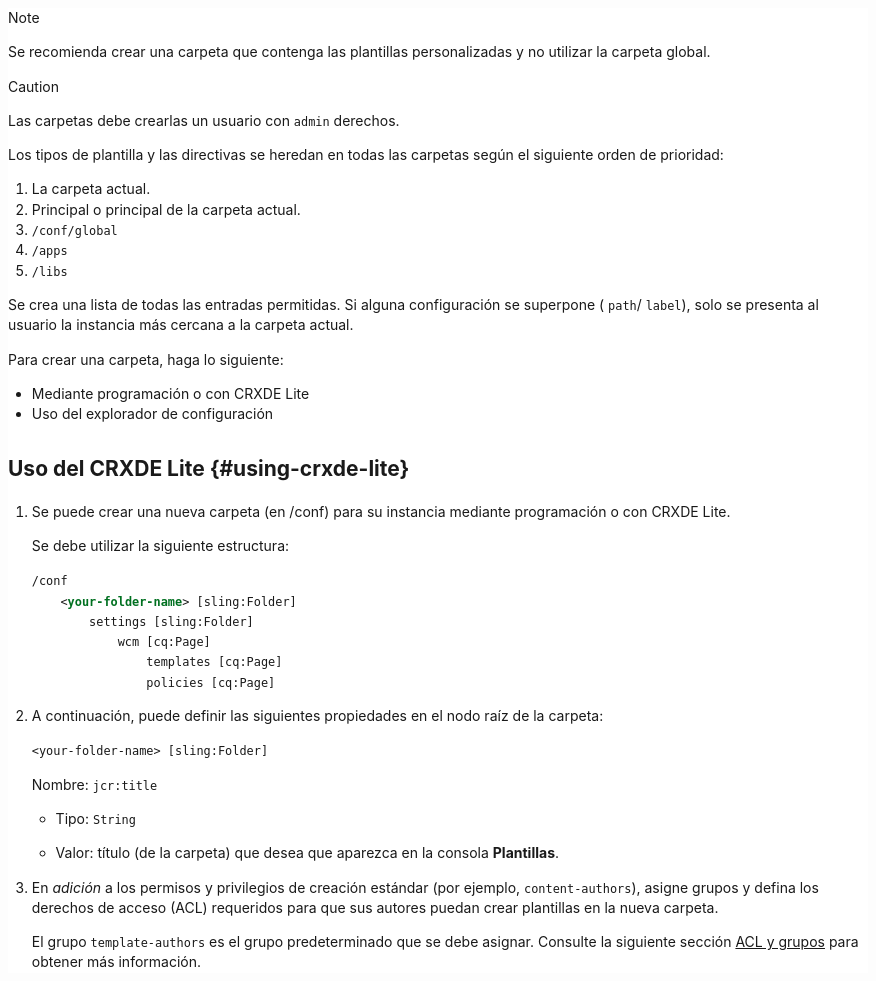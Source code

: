 >[!NOTE]
>
>Se recomienda crear una carpeta que contenga las plantillas personalizadas y no utilizar la carpeta global.

>[!CAUTION]
>
>Las carpetas debe crearlas un usuario con `admin` derechos.

Los tipos de plantilla y las directivas se heredan en todas las carpetas según el siguiente orden de prioridad:

1. La carpeta actual.
1. Principal o principal de la carpeta actual.
1. `/conf/global`
1. `/apps`
1. `/libs`

Se crea una lista de todas las entradas permitidas. Si alguna configuración se superpone ( `path`/ `label`), solo se presenta al usuario la instancia más cercana a la carpeta actual.

Para crear una carpeta, haga lo siguiente:

* Mediante programación o con CRXDE Lite
* Uso del explorador de configuración

## Uso del CRXDE Lite {#using-crxde-lite}

1. Se puede crear una nueva carpeta (en /conf) para su instancia mediante programación o con CRXDE Lite.

   Se debe utilizar la siguiente estructura:

   ```xml
   /conf
       <your-folder-name> [sling:Folder]
           settings [sling:Folder]
               wcm [cq:Page]
                   templates [cq:Page]
                   policies [cq:Page]
   ```

1. A continuación, puede definir las siguientes propiedades en el nodo raíz de la carpeta:

   `<your-folder-name> [sling:Folder]`

   Nombre: `jcr:title`

   * Tipo: `String`

   * Valor: título (de la carpeta) que desea que aparezca en la consola **Plantillas**.

1. En *adición* a los permisos y privilegios de creación estándar (por ejemplo, `content-authors`), asigne grupos y defina los derechos de acceso (ACL) requeridos para que sus autores puedan crear plantillas en la nueva carpeta.

   El grupo `template-authors` es el grupo predeterminado que se debe asignar. Consulte la siguiente sección [ACL y grupos](/help/sites-developing/page-templates-editable.md#acls-and-groups) para obtener más información.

◆ Task prompt
State the number of lines in these entries where the word "grupos" occurs, without any other words.

◆ Answer space
2